═══ Given information

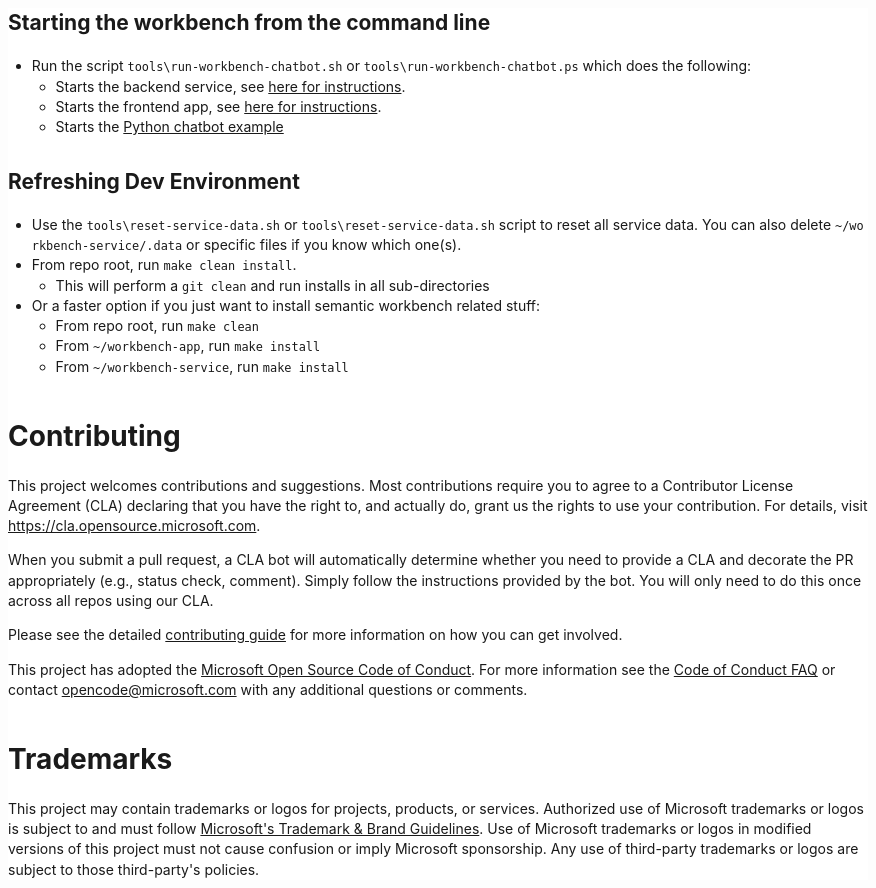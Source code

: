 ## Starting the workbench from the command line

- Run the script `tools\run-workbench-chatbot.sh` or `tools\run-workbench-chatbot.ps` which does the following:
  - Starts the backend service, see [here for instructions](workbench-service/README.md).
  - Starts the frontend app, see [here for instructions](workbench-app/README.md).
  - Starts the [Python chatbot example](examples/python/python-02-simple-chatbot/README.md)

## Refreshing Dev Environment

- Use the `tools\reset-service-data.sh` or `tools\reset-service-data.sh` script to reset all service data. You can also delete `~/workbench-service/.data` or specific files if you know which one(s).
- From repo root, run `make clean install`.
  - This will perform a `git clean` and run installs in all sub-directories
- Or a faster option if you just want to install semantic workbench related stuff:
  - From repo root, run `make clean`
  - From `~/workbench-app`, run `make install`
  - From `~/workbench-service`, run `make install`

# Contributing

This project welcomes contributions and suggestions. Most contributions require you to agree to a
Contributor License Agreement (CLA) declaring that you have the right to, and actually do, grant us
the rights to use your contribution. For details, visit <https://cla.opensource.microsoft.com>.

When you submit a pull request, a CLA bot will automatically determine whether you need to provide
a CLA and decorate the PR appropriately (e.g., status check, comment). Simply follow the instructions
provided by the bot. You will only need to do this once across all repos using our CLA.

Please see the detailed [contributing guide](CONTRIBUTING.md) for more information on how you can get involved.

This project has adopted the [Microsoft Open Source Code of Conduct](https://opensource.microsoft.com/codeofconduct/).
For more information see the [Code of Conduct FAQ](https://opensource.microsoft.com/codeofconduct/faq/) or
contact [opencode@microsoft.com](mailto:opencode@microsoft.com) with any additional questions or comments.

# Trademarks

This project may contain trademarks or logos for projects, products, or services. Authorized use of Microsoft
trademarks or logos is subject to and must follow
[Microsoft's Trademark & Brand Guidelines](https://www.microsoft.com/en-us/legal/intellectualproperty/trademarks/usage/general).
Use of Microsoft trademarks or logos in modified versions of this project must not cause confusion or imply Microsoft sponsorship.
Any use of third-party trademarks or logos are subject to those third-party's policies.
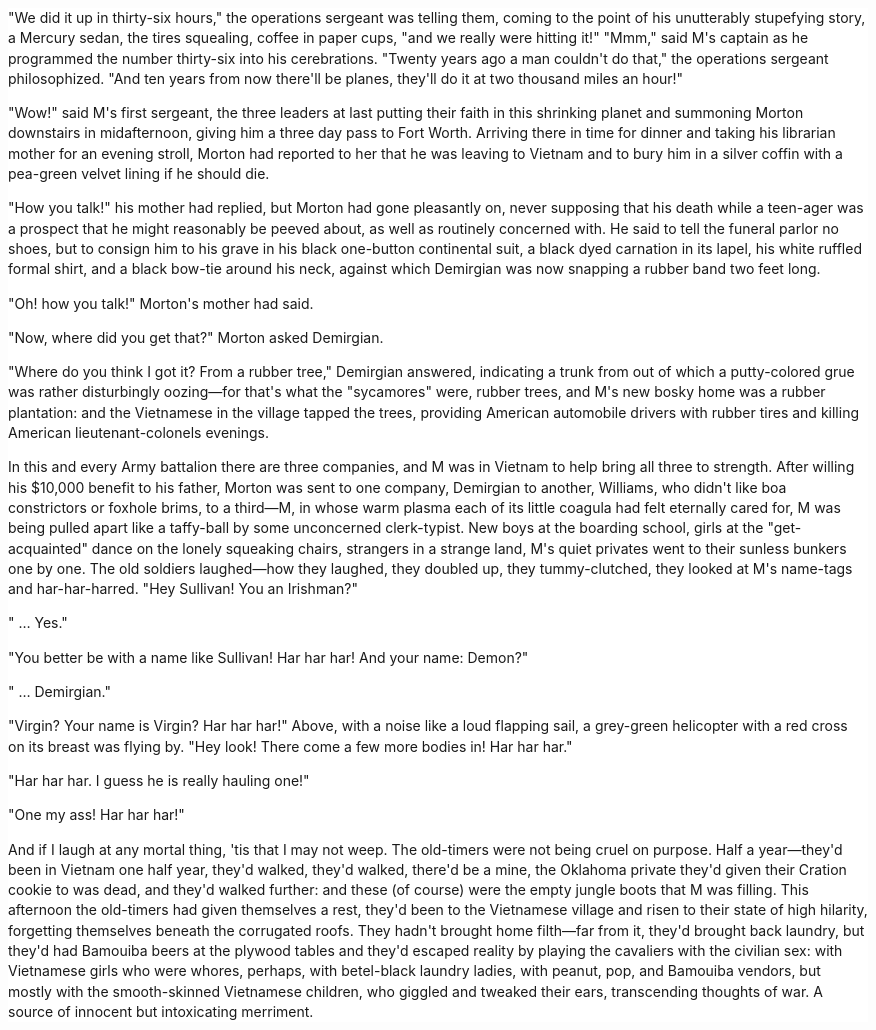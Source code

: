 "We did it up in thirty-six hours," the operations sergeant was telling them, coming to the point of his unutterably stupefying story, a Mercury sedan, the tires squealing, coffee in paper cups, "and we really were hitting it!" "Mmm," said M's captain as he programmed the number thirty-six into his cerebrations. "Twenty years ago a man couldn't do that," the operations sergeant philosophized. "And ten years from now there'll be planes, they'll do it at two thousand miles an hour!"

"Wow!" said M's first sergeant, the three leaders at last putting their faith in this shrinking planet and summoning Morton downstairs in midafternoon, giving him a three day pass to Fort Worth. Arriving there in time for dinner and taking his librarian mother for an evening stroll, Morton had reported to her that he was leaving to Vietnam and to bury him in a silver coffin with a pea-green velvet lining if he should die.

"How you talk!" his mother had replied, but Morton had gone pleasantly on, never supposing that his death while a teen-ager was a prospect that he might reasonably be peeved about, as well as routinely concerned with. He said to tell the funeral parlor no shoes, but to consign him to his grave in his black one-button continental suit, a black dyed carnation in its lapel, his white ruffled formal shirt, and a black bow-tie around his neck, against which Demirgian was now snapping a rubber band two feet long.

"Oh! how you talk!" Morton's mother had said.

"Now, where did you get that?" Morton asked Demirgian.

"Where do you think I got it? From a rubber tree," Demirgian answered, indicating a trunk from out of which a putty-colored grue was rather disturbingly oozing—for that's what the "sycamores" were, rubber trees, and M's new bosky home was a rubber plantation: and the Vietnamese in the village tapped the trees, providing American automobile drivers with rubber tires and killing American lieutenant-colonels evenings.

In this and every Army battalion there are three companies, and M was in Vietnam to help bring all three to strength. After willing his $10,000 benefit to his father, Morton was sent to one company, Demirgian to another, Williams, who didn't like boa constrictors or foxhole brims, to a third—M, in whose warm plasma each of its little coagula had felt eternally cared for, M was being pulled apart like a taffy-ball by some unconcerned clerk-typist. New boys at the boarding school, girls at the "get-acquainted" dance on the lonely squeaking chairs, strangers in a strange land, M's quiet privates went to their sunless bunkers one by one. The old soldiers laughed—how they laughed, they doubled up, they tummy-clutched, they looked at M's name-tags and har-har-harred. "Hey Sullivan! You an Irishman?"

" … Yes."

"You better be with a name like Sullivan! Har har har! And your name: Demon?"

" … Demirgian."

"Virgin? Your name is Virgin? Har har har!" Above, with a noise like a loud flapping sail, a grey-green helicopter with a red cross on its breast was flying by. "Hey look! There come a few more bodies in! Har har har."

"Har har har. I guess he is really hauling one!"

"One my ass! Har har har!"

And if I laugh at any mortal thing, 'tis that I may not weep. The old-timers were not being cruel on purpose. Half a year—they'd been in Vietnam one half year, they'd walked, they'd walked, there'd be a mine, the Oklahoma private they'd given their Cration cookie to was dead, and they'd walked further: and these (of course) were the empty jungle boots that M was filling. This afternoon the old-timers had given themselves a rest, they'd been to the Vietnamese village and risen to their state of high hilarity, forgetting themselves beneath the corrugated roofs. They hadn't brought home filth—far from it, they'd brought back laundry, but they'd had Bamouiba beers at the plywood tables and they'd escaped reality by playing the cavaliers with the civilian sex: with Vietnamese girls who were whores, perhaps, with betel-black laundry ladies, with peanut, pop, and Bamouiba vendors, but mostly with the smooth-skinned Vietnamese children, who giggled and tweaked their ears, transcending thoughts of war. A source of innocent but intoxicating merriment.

══════

Each line in the data that holds the string "tires" should be found and copied.

Output of the task:
: "We did it up in thirty-six hours," the operations sergeant was telling them, coming to the point of his unutterably stupefying story, a Mercury sedan, the tires squealing, coffee in paper cups, "and we really were hitting it!" "Mmm," said M's captain as he programmed the number thirty-six into his cerebrations. "Twenty years ago a man couldn't do that," the operations sergeant philosophized. "And ten years from now there'll be planes, they'll do it at two thousand miles an hour!"
"Where do you think I got it? From a rubber tree," Demirgian answered, indicating a trunk from out of which a putty-colored grue was rather disturbingly oozing—for that's what the "sycamores" were, rubber trees, and M's new bosky home was a rubber plantation: and the Vietnamese in the village tapped the trees, providing American automobile drivers with rubber tires and killing American lieutenant-colonels evenings.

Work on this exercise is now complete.